Cardenas et al. (2004) randomized their participants into two groups. The treatment group received a 2.0–2.5 hour educational session conducted by nurses and physicians, consisting of written information, self-administered tests of bladder management, training in catheter techniques, and education on the symptoms of UTIs. A 15–20 minute follow-up call was conducted 1 week post intervention to discuss any further questions regarding any of the education material. The control group received no intervention. A UTI was defined as significant bacteriuria plus at least one sign (e.g., white blood cells) or symptom suggestive of a UTI. The number of episodes of symptomatic UTIs, significant urinary colony counts, number of antibiotic treatments, and the presence of UTI-related symptoms was assessed. Over a 5–6 month follow-up period, Cardenas et al. (2004) reported that, compared with the control group, the treatment group had significantly fewer urinary colony counts (p = .009). However, there was no significant difference between the groups for episodes of UTIs (no p value reported), episodes of antibiotic use (p = .232), or reports of UTI symptoms (p = .097).
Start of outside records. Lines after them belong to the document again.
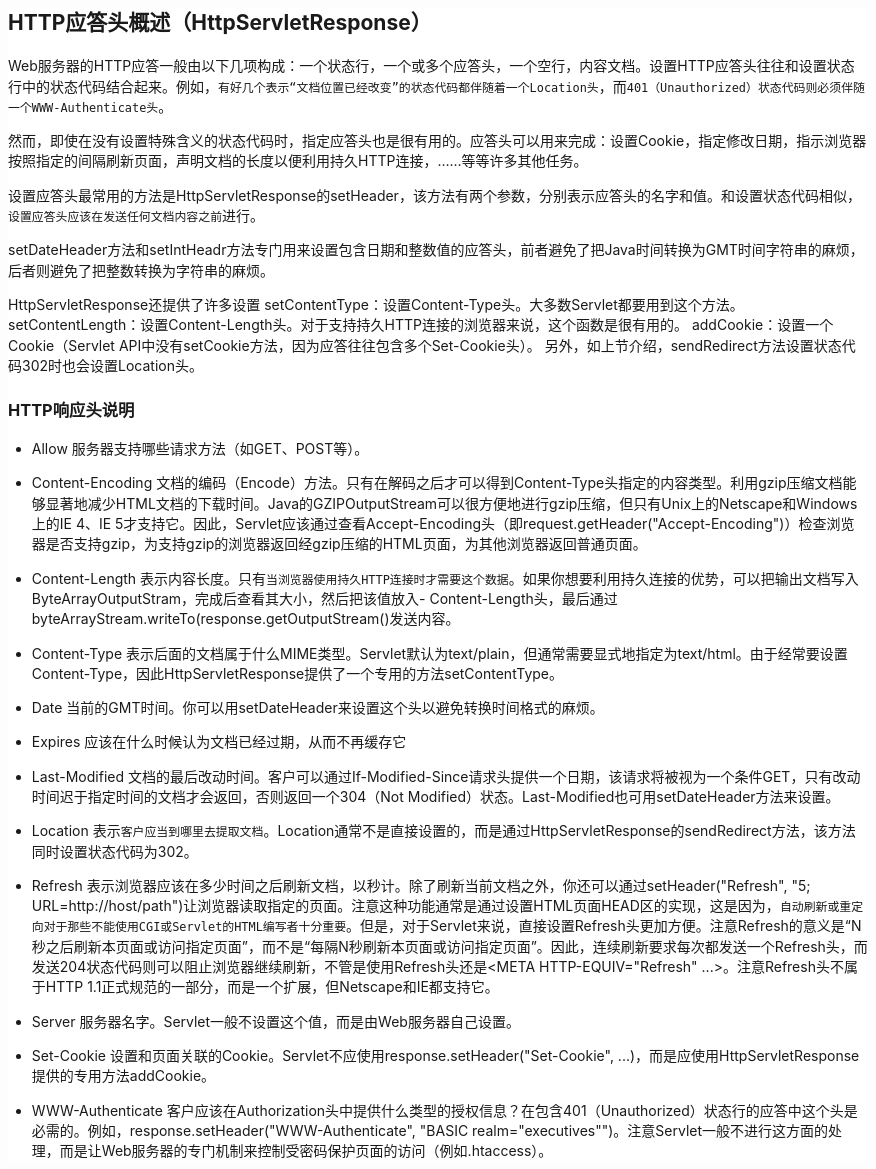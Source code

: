 ## HTTP应答头概述（HttpServletResponse）

Web服务器的HTTP应答一般由以下几项构成：一个状态行，一个或多个应答头，一个空行，内容文档。设置HTTP应答头往往和设置状态行中的状态代码结合起来。例如，`有好几个表示“文档位置已经改变”的状态代码都伴随着一个Location头`，而`401（Unauthorized）状态代码则必须伴随一个WWW-Authenticate头`。

然而，即使在没有设置特殊含义的状态代码时，指定应答头也是很有用的。应答头可以用来完成：设置Cookie，指定修改日期，指示浏览器按照指定的间隔刷新页面，声明文档的长度以便利用持久HTTP连接，……等等许多其他任务。

设置应答头最常用的方法是HttpServletResponse的setHeader，该方法有两个参数，分别表示应答头的名字和值。和设置状态代码相似，`设置应答头应该在发送任何文档内容之前`进行。

setDateHeader方法和setIntHeadr方法专门用来设置包含日期和整数值的应答头，前者避免了把Java时间转换为GMT时间字符串的麻烦，后者则避免了把整数转换为字符串的麻烦。

HttpServletResponse还提供了许多设置
setContentType：设置Content-Type头。大多数Servlet都要用到这个方法。
setContentLength：设置Content-Length头。对于支持持久HTTP连接的浏览器来说，这个函数是很有用的。
addCookie：设置一个Cookie（Servlet API中没有setCookie方法，因为应答往往包含多个Set-Cookie头）。
另外，如上节介绍，sendRedirect方法设置状态代码302时也会设置Location头。

### HTTP响应头说明

- Allow 服务器支持哪些请求方法（如GET、POST等）。

- Content-Encoding 文档的编码（Encode）方法。只有在解码之后才可以得到Content-Type头指定的内容类型。利用gzip压缩文档能够显著地减少HTML文档的下载时间。Java的GZIPOutputStream可以很方便地进行gzip压缩，但只有Unix上的Netscape和Windows上的IE 4、IE 5才支持它。因此，Servlet应该通过查看Accept-Encoding头（即request.getHeader("Accept-Encoding")）检查浏览器是否支持gzip，为支持gzip的浏览器返回经gzip压缩的HTML页面，为其他浏览器返回普通页面。

- Content-Length 表示内容长度。只有`当浏览器使用持久HTTP连接时才需要这个数据`。如果你想要利用持久连接的优势，可以把输出文档写入ByteArrayOutputStram，完成后查看其大小，然后把该值放入- Content-Length头，最后通过byteArrayStream.writeTo(response.getOutputStream()发送内容。

- Content-Type 表示后面的文档属于什么MIME类型。Servlet默认为text/plain，但通常需要显式地指定为text/html。由于经常要设置Content-Type，因此HttpServletResponse提供了一个专用的方法setContentType。

- Date 当前的GMT时间。你可以用setDateHeader来设置这个头以避免转换时间格式的麻烦。

- Expires 应该在什么时候认为文档已经过期，从而不再缓存它

- Last-Modified 文档的最后改动时间。客户可以通过If-Modified-Since请求头提供一个日期，该请求将被视为一个条件GET，只有改动时间迟于指定时间的文档才会返回，否则返回一个304（Not Modified）状态。Last-Modified也可用setDateHeader方法来设置。

- Location 表示`客户应当到哪里去提取文档`。Location通常不是直接设置的，而是通过HttpServletResponse的sendRedirect方法，该方法同时设置状态代码为302。

- Refresh 表示浏览器应该在多少时间之后刷新文档，以秒计。除了刷新当前文档之外，你还可以通过setHeader("Refresh", "5; URL=http://host/path")让浏览器读取指定的页面。注意这种功能通常是通过设置HTML页面HEAD区的<META HTTP-EQUIV="Refresh" CONTENT="5;URL=http://host/path">实现，这是因为，`自动刷新或重定向对于那些不能使用CGI或Servlet的HTML编写者十分重要`。但是，对于Servlet来说，直接设置Refresh头更加方便。注意Refresh的意义是“N秒之后刷新本页面或访问指定页面”，而不是“每隔N秒刷新本页面或访问指定页面”。因此，连续刷新要求每次都发送一个Refresh头，而发送204状态代码则可以阻止浏览器继续刷新，不管是使用Refresh头还是<META HTTP-EQUIV="Refresh" ...>。注意Refresh头不属于HTTP 1.1正式规范的一部分，而是一个扩展，但Netscape和IE都支持它。

- Server 服务器名字。Servlet一般不设置这个值，而是由Web服务器自己设置。

- Set-Cookie 设置和页面关联的Cookie。Servlet不应使用response.setHeader("Set-Cookie", ...)，而是应使用HttpServletResponse提供的专用方法addCookie。

- WWW-Authenticate 客户应该在Authorization头中提供什么类型的授权信息？在包含401（Unauthorized）状态行的应答中这个头是必需的。例如，response.setHeader("WWW-Authenticate", "BASIC realm=\"executives\"")。注意Servlet一般不进行这方面的处理，而是让Web服务器的专门机制来控制受密码保护页面的访问（例如.htaccess）。
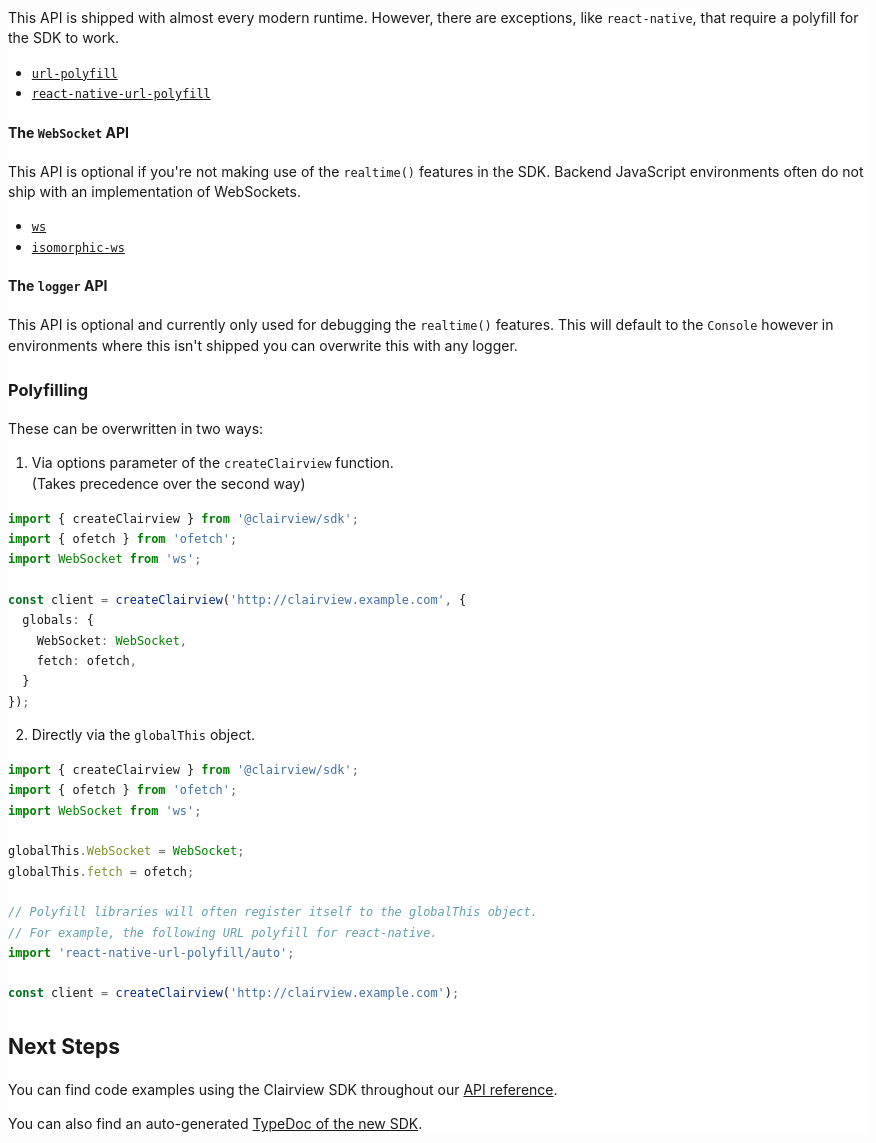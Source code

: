 This API is shipped with almost every modern runtime. However, there are exceptions, like `react-native`, that require a
polyfill for the SDK to work.

- [`url-polyfill`](https://www.npmjs.com/package/url-polyfill)
- [`react-native-url-polyfill`](https://www.npmjs.com/package/react-native-url-polyfill)

#### The `WebSocket` API

This API is optional if you're not making use of the `realtime()` features in the SDK. Backend JavaScript environments
often do not ship with an implementation of WebSockets.

- [`ws`](https://www.npmjs.com/package/ws)
- [`isomorphic-ws`](https://www.npmjs.com/package/isomorphic-ws)

#### The `logger` API

This API is optional and currently only used for debugging the `realtime()` features. This will default to the `Console`
however in environments where this isn't shipped you can overwrite this with any logger.

### Polyfilling

These can be overwritten in two ways:

1. Via options parameter of the `createClairview` function.  
   (Takes precedence over the second way)

```ts
import { createClairview } from '@clairview/sdk';
import { ofetch } from 'ofetch';
import WebSocket from 'ws';

const client = createClairview('http://clairview.example.com', {
  globals: {
    WebSocket: WebSocket,
    fetch: ofetch,
  }
});
```

2. Directly via the `globalThis` object.

```ts
import { createClairview } from '@clairview/sdk';
import { ofetch } from 'ofetch';
import WebSocket from 'ws';

globalThis.WebSocket = WebSocket;
globalThis.fetch = ofetch;

// Polyfill libraries will often register itself to the globalThis object.
// For example, the following URL polyfill for react-native.
import 'react-native-url-polyfill/auto';

const client = createClairview('http://clairview.example.com');
```

## Next Steps

You can find code examples using the Clairview SDK throughout our [API reference](/reference/items).

You can also find an auto-generated [TypeDoc of the new SDK](/packages/@clairview/sdk/).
Hagglund et al. (2005) recruited 37 participants for the treatment group and 23 participants for the control group. The treatment group participated in a 6-hour, in-person workshop addressing the prevention of UTIs. A physician specializing in SCI medicine provided a general education session on UTI prevention and management. The workshop also included an 8-minute video and a follow-up discussion with the physician. The control group received no intervention. Participants in both groups completed phone interviews at baseline and 6 months post study enrollment. The authors did not provide a definition for a diagnosis of a UTI. The treatment group had a statistically significant reduction in UTIs between baseline (68%) and follow-up (41%; p < .03); the control showed no changed between baseline and follow-up. At baseline, there was no significant difference in number of UTIs between the control and treatment group. However, at follow-up, the treatment group had significantly fewer UTIs compared with the control group (p < .02). Sociodemographic variables (e.g., marital status, ethnicity, hours of paid personal support services, age, education, and employment) were not related to incidence of UTIs.
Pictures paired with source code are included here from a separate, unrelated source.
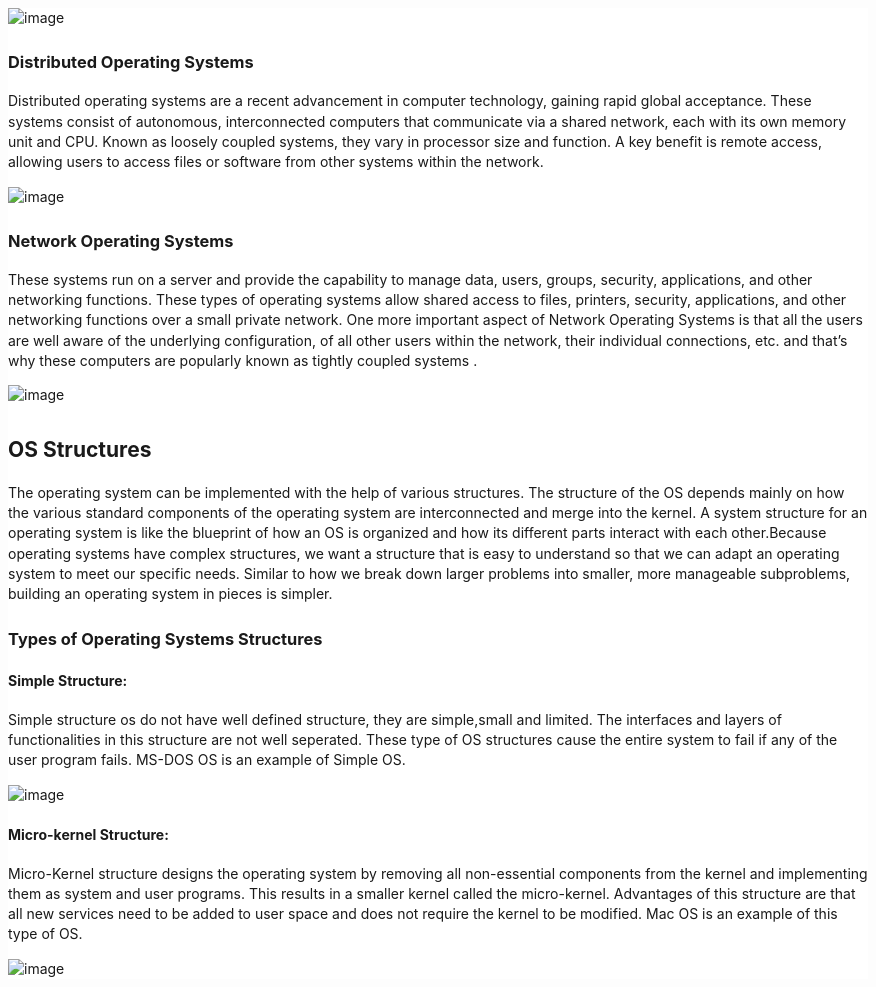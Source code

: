 ![image](https://github.com/user-attachments/assets/1a5932a6-98b9-471a-a500-194764607a80)

### Distributed Operating Systems
Distributed operating systems are a recent advancement in computer technology, gaining rapid global acceptance. These systems consist of autonomous, interconnected computers that communicate via a shared network, each with its own memory unit and CPU. Known as loosely coupled systems, they vary in processor size and function. A key benefit is remote access, allowing users to access files or software from other systems within the network.

![image](https://github.com/user-attachments/assets/7cdc6c7b-f186-4294-befb-e4f78bff7795)

### Network Operating Systems
These systems run on a server and provide the capability to manage data, users, groups, security, applications, and other networking functions. These types of operating systems allow shared access to files, printers, security, applications, and other networking functions over a small private network. One more important aspect of Network Operating Systems is that all the users are well aware of the underlying configuration, of all other users within the network, their individual connections, etc. and that’s why these computers are popularly known as tightly coupled systems .

![image](https://github.com/user-attachments/assets/94111176-ce19-4209-bed2-5c43528a510a)

## OS Structures
The operating system can be implemented with the help of various structures. The structure of the OS depends mainly on how the various standard components of the operating system are interconnected and merge into the kernel. 
A system structure for an operating system is like the blueprint of how an OS is organized and how its different parts interact with each other.Because operating systems have complex structures, we want a structure that is easy to understand so that we can adapt an operating system to meet our specific needs. Similar to how we break down larger problems into smaller, more manageable subproblems, building an operating system in pieces is simpler.
### Types of Operating Systems Structures

#### Simple Structure:

Simple structure os do not have well defined structure, they are simple,small and limited.
The interfaces and layers of functionalities in this structure are not well seperated.
These type of OS structures cause the entire system to fail if any of the user program fails.
MS-DOS OS is an example of Simple OS.

![image](https://github.com/user-attachments/assets/8dc956c7-c12e-481e-b36c-f0060679840f)

#### Micro-kernel Structure:

Micro-Kernel structure designs the operating system by removing all non-essential components from the kernel and implementing them as system and user programs. This results in a smaller kernel called the micro-kernel. Advantages of this structure are that all new services need to be added to user space and does not require the kernel to be modified. 
Mac OS is an example of this type of OS.

![image](https://github.com/user-attachments/assets/1e0e64ae-cb62-4c90-a6a3-60ca07dac5c4)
Barber et al. (1999) conducted a study on patients who met criteria for a care pathway, a predetermined sequence of interventions initiated by the nursing staff. Each participant received an education session conducted by a clinic nurse on proper technique and hygiene of catheters. The education session lasted approximately 15–30 minutes. Following the first session, if a participant continued to exceed the UTI threshold (2+ UTIs in 6 months), they were required to receive multiple sessions until they reduced their incidence below the threshold. Barber et al. (1999) found that 17.6% (N = 3) of participants responded to a single UTI education intervention by reducing their UTIs below the threshold. Approximately, 47% (N = 8) were able to reduce their UTI incidence below threshold after multiple (>1) education sessions. Some individuals (35%; N = 6) were unable to reduce their UTIs below threshold and were recommended for prophylactic pharmacotherapy. Beyond stating simple frequencies, statistical analysis was not conducted.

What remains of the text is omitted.